Reed Elsevier v. Muchnick — Copyright Registration Is Not a Jurisdictional Requirement

Case
Reed Elsevier, Inc. v. Muchnick
Court
Supreme Court of the United States
Date Decided
March 2, 2010
Citation
559 U.S. 154 (2010)
Docket No.
08-103
Judge(s)
Justice Thomas (unanimous)
Topics
Copyright, Registration, Jurisdiction, Claim-Processing Rules

Background

A class of freelance writers sued major publishers — including Reed Elsevier — for reproducing their articles in electronic databases (like LexisNexis) without authorization. The class included both writers who had registered their copyrights and those who had not. After years of litigation, the parties reached a settlement, but courts questioned whether they had jurisdiction to approve a settlement that covered the unregistered-copyright claims.
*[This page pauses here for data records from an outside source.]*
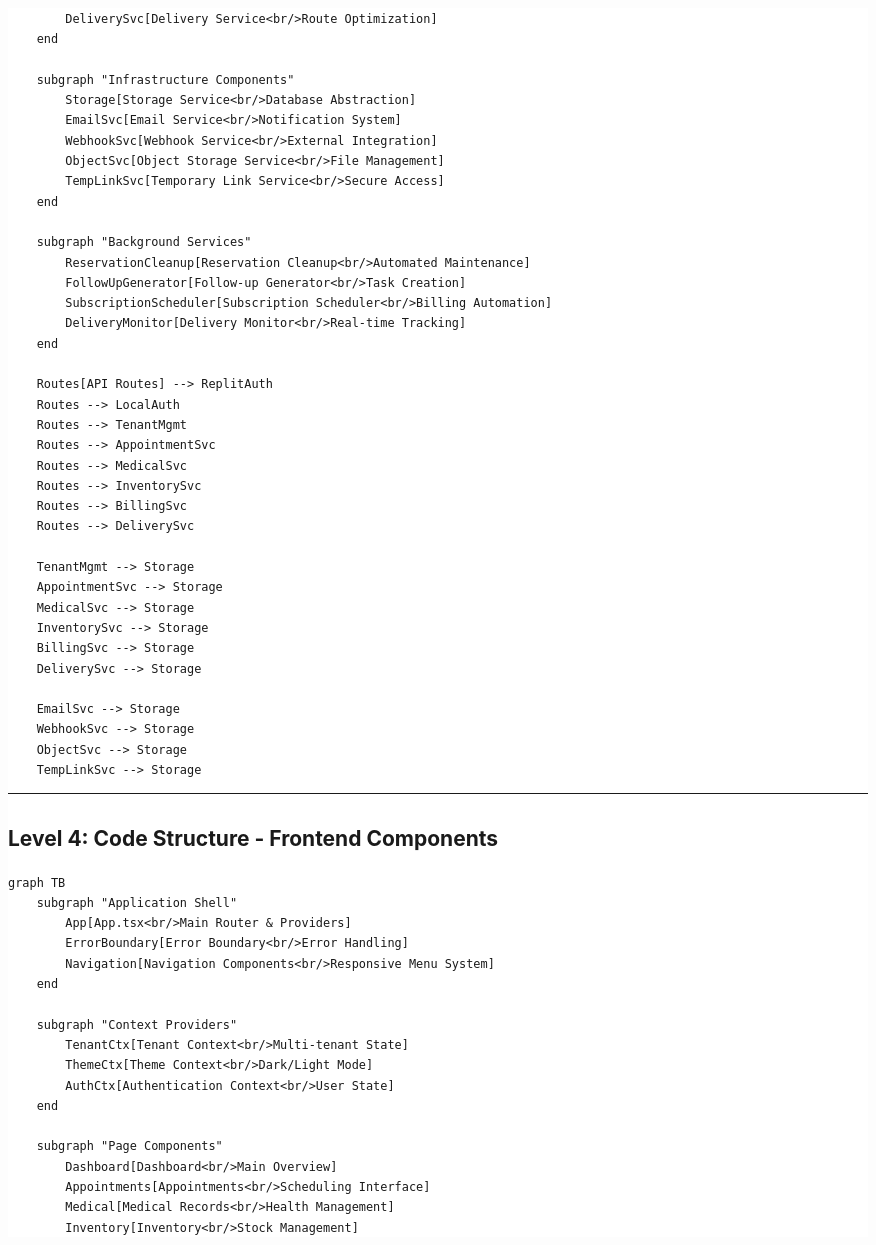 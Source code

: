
 ```mermaid
        DeliverySvc[Delivery Service<br/>Route Optimization]
    end
    
    subgraph "Infrastructure Components"
        Storage[Storage Service<br/>Database Abstraction]
        EmailSvc[Email Service<br/>Notification System]
        WebhookSvc[Webhook Service<br/>External Integration]
        ObjectSvc[Object Storage Service<br/>File Management]
        TempLinkSvc[Temporary Link Service<br/>Secure Access]
    end
    
    subgraph "Background Services"
        ReservationCleanup[Reservation Cleanup<br/>Automated Maintenance]
        FollowUpGenerator[Follow-up Generator<br/>Task Creation]
        SubscriptionScheduler[Subscription Scheduler<br/>Billing Automation]
        DeliveryMonitor[Delivery Monitor<br/>Real-time Tracking]
    end
    
    Routes[API Routes] --> ReplitAuth
    Routes --> LocalAuth
    Routes --> TenantMgmt
    Routes --> AppointmentSvc
    Routes --> MedicalSvc
    Routes --> InventorySvc
    Routes --> BillingSvc
    Routes --> DeliverySvc
    
    TenantMgmt --> Storage
    AppointmentSvc --> Storage
    MedicalSvc --> Storage
    InventorySvc --> Storage
    BillingSvc --> Storage
    DeliverySvc --> Storage
    
    EmailSvc --> Storage
    WebhookSvc --> Storage
    ObjectSvc --> Storage
    TempLinkSvc --> Storage
```

---

## Level 4: Code Structure - Frontend Components

```mermaid
graph TB
    subgraph "Application Shell"
        App[App.tsx<br/>Main Router & Providers]
        ErrorBoundary[Error Boundary<br/>Error Handling]
        Navigation[Navigation Components<br/>Responsive Menu System]
    end
    
    subgraph "Context Providers"
        TenantCtx[Tenant Context<br/>Multi-tenant State]
        ThemeCtx[Theme Context<br/>Dark/Light Mode]
        AuthCtx[Authentication Context<br/>User State]
    end
    
    subgraph "Page Components"
        Dashboard[Dashboard<br/>Main Overview]
        Appointments[Appointments<br/>Scheduling Interface]
        Medical[Medical Records<br/>Health Management]
        Inventory[Inventory<br/>Stock Management]
```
Section 411(a) of the Copyright Act requires copyright holders to register their works before filing an infringement suit. The Second Circuit held that this meant federal courts lacked subject-matter jurisdiction over suits involving unregistered works, which would have prevented approval of the settlement. The Supreme Court granted certiorari to resolve whether registration is a true jurisdictional requirement.

The Court’s Holding

Justice Thomas wrote for a unanimous Court: the registration requirement in 17 U.S.C. §411(a) is a claim-processing rule — a precondition to filing suit — not a restriction on a federal court’s subject-matter jurisdiction. This distinction matters enormously. Jurisdictional requirements can never be waived and must be raised at any time, even by a court on its own. Claim-processing rules, by contrast, can be forfeited if the opposing party fails to raise them in a timely manner.
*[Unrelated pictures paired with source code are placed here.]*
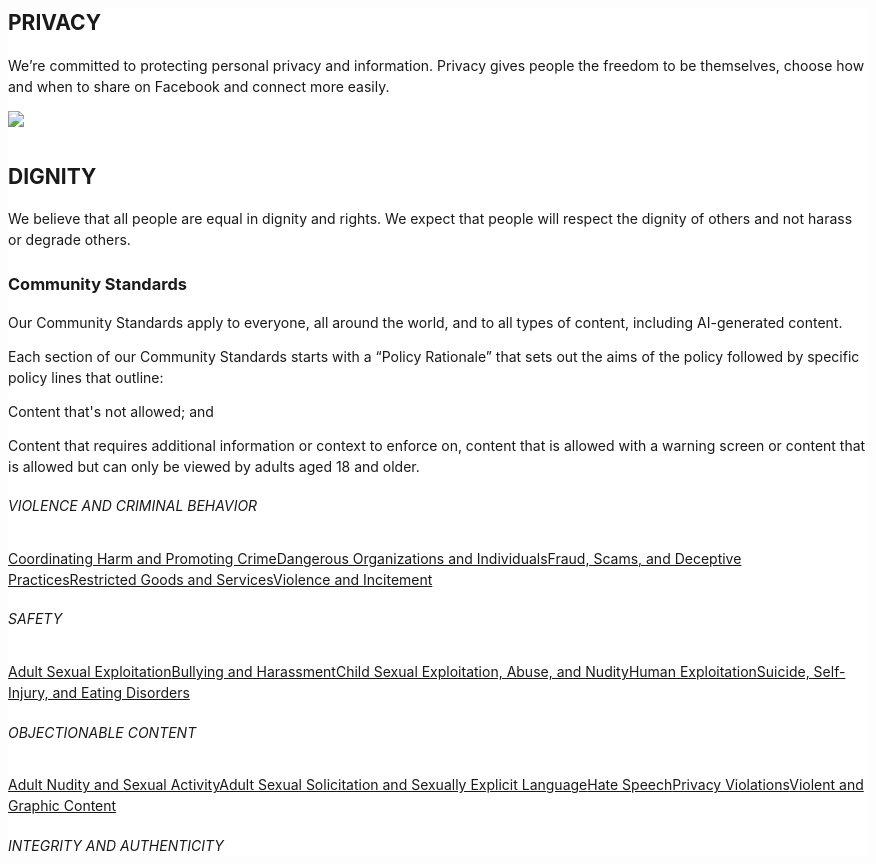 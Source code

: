 PRIVACY
-------

We’re committed to protecting personal privacy and information. Privacy gives people the freedom to be themselves, choose how and when to share on Facebook and connect more easily.

![](https://scontent-lhr6-1.xx.fbcdn.net/v/t39.8562-6/137151366_203760844736656_1882032595123025998_n.jpg?_nc_cat=102&ccb=1-7&_nc_sid=f537c7&_nc_ohc=KLewCblTWKoQ7kNvgGg408R&_nc_ht=scontent-lhr6-1.xx&_nc_gid=AyMprRJXDpeXZ_ZN1D--N6r&oh=00_AYD5ukCdtgZePGDTuiJEDmiNLdP4swdnOQijnHRj7dQKxw&oe=66EC360B)

DIGNITY
-------

We believe that all people are equal in dignity and rights. We expect that people will respect the dignity of others and not harass or degrade others.

### Community Standards

Our Community Standards apply to everyone, all around the world, and to all types of content, including AI-generated content.

Each section of our Community Standards starts with a “Policy Rationale” that sets out the aims of the policy followed by specific policy lines that outline:

Content that's not allowed; and

Content that requires additional information or context to enforce on, content that is allowed with a warning screen or content that is allowed but can only be viewed by adults aged 18 and older.

###### VIOLENCE AND CRIMINAL BEHAVIOR

[Coordinating Harm and Promoting Crime](https://transparency.fb.com/policies/community-standards/coordinating-harm-publicizing-crime/)[Dangerous Organizations and Individuals](https://transparency.fb.com/policies/community-standards/dangerous-individuals-organizations/)[Fraud, Scams, and Deceptive Practices](https://transparency.fb.com/policies/community-standards/fraud-scams)[Restricted Goods and Services](https://transparency.fb.com/policies/community-standards/regulated-goods/)[Violence and Incitement](https://transparency.fb.com/policies/community-standards/violence-incitement/)

###### SAFETY

[Adult Sexual Exploitation](https://transparency.fb.com/policies/community-standards/sexual-exploitation-adults/)[Bullying and Harassment](https://transparency.fb.com/policies/community-standards/bullying-harassment/)[Child Sexual Exploitation, Abuse, and Nudity](https://transparency.fb.com/policies/community-standards/child-sexual-exploitation-abuse-nudity/)[Human Exploitation](https://transparency.fb.com/policies/community-standards/human-exploitation/)[Suicide, Self-Injury, and Eating Disorders](https://transparency.fb.com/policies/community-standards/suicide-self-injury/)

###### OBJECTIONABLE CONTENT

[Adult Nudity and Sexual Activity](https://transparency.fb.com/policies/community-standards/adult-nudity-sexual-activity/)[Adult Sexual Solicitation and Sexually Explicit Language](https://transparency.fb.com/policies/community-standards/sexual-solicitation/)[Hate Speech](https://transparency.fb.com/policies/community-standards/hate-speech/)[Privacy Violations](https://transparency.fb.com/policies/community-standards/privacy-violations-image-privacy-rights/)[Violent and Graphic Content](https://transparency.fb.com/policies/community-standards/violent-graphic-content/)

###### INTEGRITY AND AUTHENTICITY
The Court looked at the statutory text and structure, noting that Congress placed the registration requirement in a provision governing when suits may be filed, not in the provisions establishing federal court jurisdiction. Congress had not clearly stated that the requirement was jurisdictional, so the Court applied its rule that non-jurisdictional labels should not be attached to filing preconditions unless Congress plainly says so.

Key Takeaways

  • Copyright registration is a precondition to suit, not a subject-matter jurisdiction requirement — so courts can hear cases involving unregistered works if no party timely objects.
  • This ruling enabled courts to approve class action settlements that included claims for unregistered works.
  • Registration remains practically critical: rights holders must register before suing (or file quickly to preserve options) under Fourth Estate (2019), but the failure does not strip the court of power to adjudicate.
  • The decision also reflects the Court’s broader effort to police the misuse of “jurisdictional” labels, which had been applied too loosely to various statutory filing conditions.

Why It Matters

Muchnick resolved a procedural tangle that had blocked a major settlement worth hundreds of millions of dollars to freelance writers. More broadly, it clarified an important distinction between true limits on federal court power and mere statutory preconditions — a distinction that affects litigation strategy in countless copyright cases.

Practically, the ruling means that if a defendant doesn’t raise the registration objection early, they may waive it. Plaintiffs can’t assume their unregistered claims are safe — registration is still legally required before suit — but the technical absence of registration doesn’t automatically doom a case. This decision pairs with Fourth Estate Public Benefit Corp. v. Wall-Street.com (2019), which later clarified exactly when registration is deemed to occur.